BEYOND THE SEA directed by Kevin Spacey, written by Spacey and Lewis Colick, produced by Spacey, Andy Paterson and Jan Fantl, with Spacey, Kate Bosworth, John Goodman, Bob Hoskins, Brenda Blethyn and Greta Scacchi. 113 minutes. A Lions Gate release. Opens Friday (January 14). For venues and times, see Movie listings. Rating: NNN

Rating: NNNNN


Kevin Spacey is on the phone from Chicago, and just by his voice you know he’s wearing a good suit. The man broadcasts confidence.

To support the release of his Bobby Darin biopic, Beyond The Sea, he’s launched a live tour singing Darin’s songs, and he’s loving it.

“There’s nothing between me and the audience but a microphone,” he crows. Compared to acting, “there is something incredibly liberating about music. I feel more myself than I’ve ever felt before.”

Each word comes wrapped in a velvet envelope of diction and phrasing. Listening to Spacey is like being handed one new box of cufflinks after another.

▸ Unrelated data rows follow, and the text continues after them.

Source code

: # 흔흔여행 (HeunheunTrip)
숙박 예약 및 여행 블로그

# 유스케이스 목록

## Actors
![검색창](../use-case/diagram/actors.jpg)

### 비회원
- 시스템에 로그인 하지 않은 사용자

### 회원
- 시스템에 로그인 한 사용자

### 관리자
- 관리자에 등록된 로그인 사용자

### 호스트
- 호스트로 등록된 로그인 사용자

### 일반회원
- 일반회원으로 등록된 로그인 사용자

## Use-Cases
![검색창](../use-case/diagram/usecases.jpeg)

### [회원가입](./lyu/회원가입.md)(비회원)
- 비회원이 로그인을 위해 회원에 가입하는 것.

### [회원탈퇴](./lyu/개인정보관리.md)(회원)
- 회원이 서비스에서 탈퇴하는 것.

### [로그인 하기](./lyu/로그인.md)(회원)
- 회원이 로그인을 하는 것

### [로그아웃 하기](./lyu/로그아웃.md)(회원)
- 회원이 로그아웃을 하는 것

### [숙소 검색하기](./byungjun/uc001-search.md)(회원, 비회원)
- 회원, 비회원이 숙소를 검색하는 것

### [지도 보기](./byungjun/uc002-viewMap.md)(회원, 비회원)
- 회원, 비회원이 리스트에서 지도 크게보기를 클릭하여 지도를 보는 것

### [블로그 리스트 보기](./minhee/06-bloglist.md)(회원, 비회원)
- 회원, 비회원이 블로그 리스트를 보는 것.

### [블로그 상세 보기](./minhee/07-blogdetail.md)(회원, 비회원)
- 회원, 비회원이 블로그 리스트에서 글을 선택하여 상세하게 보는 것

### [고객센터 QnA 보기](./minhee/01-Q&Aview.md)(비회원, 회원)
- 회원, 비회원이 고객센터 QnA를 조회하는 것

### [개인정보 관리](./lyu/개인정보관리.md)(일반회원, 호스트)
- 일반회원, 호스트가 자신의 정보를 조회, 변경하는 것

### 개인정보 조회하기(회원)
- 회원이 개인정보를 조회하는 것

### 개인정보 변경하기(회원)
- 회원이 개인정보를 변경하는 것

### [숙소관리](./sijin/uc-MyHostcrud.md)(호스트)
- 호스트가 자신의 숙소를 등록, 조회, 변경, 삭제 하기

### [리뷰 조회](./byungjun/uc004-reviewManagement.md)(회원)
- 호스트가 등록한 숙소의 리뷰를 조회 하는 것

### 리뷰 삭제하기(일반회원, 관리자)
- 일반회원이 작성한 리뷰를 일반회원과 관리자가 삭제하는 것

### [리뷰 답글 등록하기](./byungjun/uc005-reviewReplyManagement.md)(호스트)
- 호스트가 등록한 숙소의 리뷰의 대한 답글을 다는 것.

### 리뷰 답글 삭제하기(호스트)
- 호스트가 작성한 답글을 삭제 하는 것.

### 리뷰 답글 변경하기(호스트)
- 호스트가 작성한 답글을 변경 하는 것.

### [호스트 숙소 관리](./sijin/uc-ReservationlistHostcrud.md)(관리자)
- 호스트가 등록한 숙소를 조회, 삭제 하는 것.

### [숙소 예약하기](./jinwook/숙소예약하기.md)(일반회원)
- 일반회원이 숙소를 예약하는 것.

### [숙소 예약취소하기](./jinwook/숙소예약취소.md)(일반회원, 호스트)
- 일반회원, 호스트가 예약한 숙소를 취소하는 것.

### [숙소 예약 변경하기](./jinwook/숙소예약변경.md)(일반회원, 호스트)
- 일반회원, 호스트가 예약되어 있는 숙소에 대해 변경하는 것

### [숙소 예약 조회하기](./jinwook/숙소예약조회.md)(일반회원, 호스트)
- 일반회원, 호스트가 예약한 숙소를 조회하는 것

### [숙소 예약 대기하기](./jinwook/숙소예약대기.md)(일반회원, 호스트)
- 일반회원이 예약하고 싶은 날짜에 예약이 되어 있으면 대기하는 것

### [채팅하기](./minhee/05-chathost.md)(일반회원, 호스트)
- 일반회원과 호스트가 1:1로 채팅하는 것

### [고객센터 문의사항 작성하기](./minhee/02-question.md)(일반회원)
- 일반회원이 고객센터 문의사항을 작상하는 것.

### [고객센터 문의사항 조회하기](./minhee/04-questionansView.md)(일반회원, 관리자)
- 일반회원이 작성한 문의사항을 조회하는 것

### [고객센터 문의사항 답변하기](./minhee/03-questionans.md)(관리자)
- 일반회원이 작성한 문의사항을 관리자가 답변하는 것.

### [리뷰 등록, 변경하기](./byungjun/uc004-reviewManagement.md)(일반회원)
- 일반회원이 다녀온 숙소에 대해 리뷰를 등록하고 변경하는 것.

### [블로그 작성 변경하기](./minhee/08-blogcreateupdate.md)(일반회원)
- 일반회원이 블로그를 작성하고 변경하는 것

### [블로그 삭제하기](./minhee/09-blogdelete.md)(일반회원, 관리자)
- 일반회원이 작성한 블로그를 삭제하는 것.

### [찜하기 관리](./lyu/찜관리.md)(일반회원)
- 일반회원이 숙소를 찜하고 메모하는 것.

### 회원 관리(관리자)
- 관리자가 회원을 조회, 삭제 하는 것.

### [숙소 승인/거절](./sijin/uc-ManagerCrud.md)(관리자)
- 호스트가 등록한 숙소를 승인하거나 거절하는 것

If it’s surprising to learn that Spacey is belting out Splish Splash and Dream Lover at club gigs all over America, it may help to know that he’s been performing in musicals since he was 13.

He says that to direct the candy-coloured song-and-dance numbers in Beyond The Sea, he went back to the great MGM musicals.

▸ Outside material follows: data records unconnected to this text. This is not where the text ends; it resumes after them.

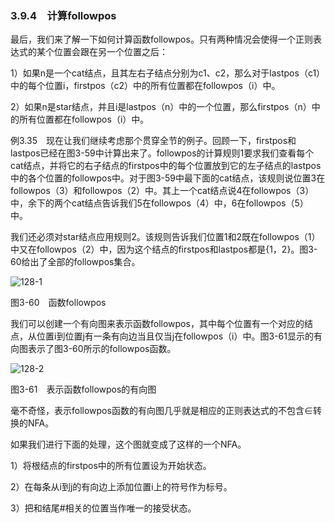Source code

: ### 3.9.4　计算followpos

最后，我们来了解一下如何计算函数followpos。只有两种情况会使得一个正则表达式的某个位置会跟在另一个位置之后：

1）如果n是一个cat结点，且其左右子结点分别为c1、c2，那么对于lastpos（c1）中的每个位置i，firstpos（c2）中的所有位置都在followpos（i）中。

2）如果n是star结点，并且i是lastpos（n）中的一个位置，那么firstpos（n）中的所有位置都在followpos（i）中。

例3.35　现在让我们继续考虑那个贯穿全节的例子。回顾一下，firstpos和lastpos已经在图3-59中计算出来了。followpos的计算规则1要求我们查看每个cat结点，并将它的右子结点的firstpos中的每个位置放到它的左子结点的lastpos中的各个位置的followpos中。对于图3-59中最下面的cat结点，该规则说位置3在followpos（3）和followpos（2）中。其上一个cat结点说4在followpos（3）中，余下的两个cat结点告诉我们5在followpos（4）中，6在followpos（5）中。

我们还必须对star结点应用规则2。该规则告诉我们位置1和2既在followpos（1）中又在followpos（2）中，因为这个结点的firstpos和lastpos都是{1，2}。图3-60给出了全部的followpos集合。

![128-1](../Images/image04128.jpeg)

图3-60　函数followpos

我们可以创建一个有向图来表示函数followpos，其中每个位置有一个对应的结点，从位置i到位置j有一条有向边当且仅当j在followpos（i）中。图3-61显示的有向图表示了图3-60所示的followpos函数。

![128-2](../Images/image04129.jpeg)

图3-61　表示函数followpos的有向图

毫不奇怪，表示followpos函数的有向图几乎就是相应的正则表达式的不包含∈转换的NFA。

如果我们进行下面的处理，这个图就变成了这样的一个NFA。

1）将根结点的firstpos中的所有位置设为开始状态。

2）在每条从i到j的有向边上添加位置i上的符号作为标号。

3）把和结尾#相关的位置当作唯一的接受状态。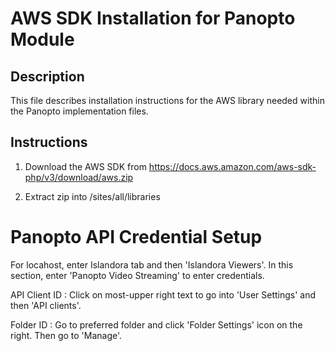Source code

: # AWS SDK Installation for Panopto Module

## Description
This file describes installation instructions for the AWS library needed within the Panopto implementation files.

## Instructions
1. Download the AWS SDK from https://docs.aws.amazon.com/aws-sdk-php/v3/download/aws.zip

2. Extract zip into /sites/all/libraries 

# Panopto API Credential Setup

For locahost, enter Islandora tab and then 'Islandora Viewers'. In this section, enter 'Panopto Video Streaming' to enter credentials.

API Client ID : Click on most-upper right text to go into 'User Settings' and then 'API clients'.

Folder ID : Go to preferred folder and click 'Folder Settings' icon on the right. Then go to 'Manage'.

“I just love those things. I grew up admiring those incredible production numbers.”

Beyond The Sea marks a bold choice for Spacey, “bold” meaning possibly reckless. Not only does he star in and direct the film, but he also co-wrote and co-produced. There’s only one ass on the line, and even if it’s sheathed in Savile Row, it can still get kicked.

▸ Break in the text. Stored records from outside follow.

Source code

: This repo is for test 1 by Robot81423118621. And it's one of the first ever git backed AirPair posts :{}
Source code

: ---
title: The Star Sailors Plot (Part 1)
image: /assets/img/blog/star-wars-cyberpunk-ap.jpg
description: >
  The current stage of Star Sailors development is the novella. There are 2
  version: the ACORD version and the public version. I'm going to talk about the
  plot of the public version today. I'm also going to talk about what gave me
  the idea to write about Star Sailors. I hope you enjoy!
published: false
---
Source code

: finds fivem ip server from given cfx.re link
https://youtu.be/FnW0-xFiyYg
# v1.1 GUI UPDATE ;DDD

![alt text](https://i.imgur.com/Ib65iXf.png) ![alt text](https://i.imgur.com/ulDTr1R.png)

But Spacey took on the project with the confidence of a man who’s had his choices rewarded time after time.

Playing Verbal Kint as a pushy dweeb through most of The Usual Suspects put an Oscar on the shelf. Portraying a lurid, midlife flame-out in American Beauty added a second trophy. He went uncredited in Seven, which just made his killer cooler.

But after burning through the 90s, Spacey made a lateral shock move, taking up a position as artistic director at London’s historic Old Vic theatre. Last month he staged a traditional English pantomime starring Ian McKellen.

Now he’s singing in Vegas and directing himself in his own personal Bobby Darin movie. Not surprisingly, he’s already been accused of vanity.

“It’s an easy shot to take,” he says coolly.

“What they’re not writing is that I spent three and a half years trying to find a director, because I never intended to direct it. But with my looming responsibilities at the Vic, I had to make the movie this year.”

And, he insists, “this movie was the most collaborative experience I’ve ever had.”

Still, it’s clear the criticism hurts. “I don’t know what people have a problem with,” he complains, “when someone has a passion and a drive and sees it through to success.”

You can’t question Spacey’s passion for Darin and his music.

“He was probably one of the most diverse talents we’ve ever had,” he says. “He was an actor, he danced, he played the drums, the vibes, the harmonica and the piano. He was one of the last all-round entertainers.”

Darin’s mistake, Spacey suggests, was to hang around, alive, for so many years.

“If he’d died at his peak after Mack The Knife, I think he’d be James Dean.”

Instead, Darin took turns playing the teen idol, the Vegas swinger and the earnest folk artist. And he didn’t simply evolve from one persona to the other. He tried them all on. In 1967, he recorded the then-dangerous Mick Jagger- Keith Richards song Back Street Girl. That same year, he released Bobby Darin Sings Doctor Doolittle. Four years later, he signed with Motown.

As a vessel for Spacey’s own mercurial ambitions, he must have been irresistible.

“He was Walden Robert Cassotto, who spent half his life trying to become Bobby Darin,” Spacey says, “and then Bobby Darin spent years trying to get back to Walden Robert Cassotto.

“Bobby got to a place where he began to question what success meant.”

Spacey has begun to define success for himself.

“The theatre’s always been my primary allegiance,” he says. The Old Vic and the nightclub tour might mean as much to him as his next movie.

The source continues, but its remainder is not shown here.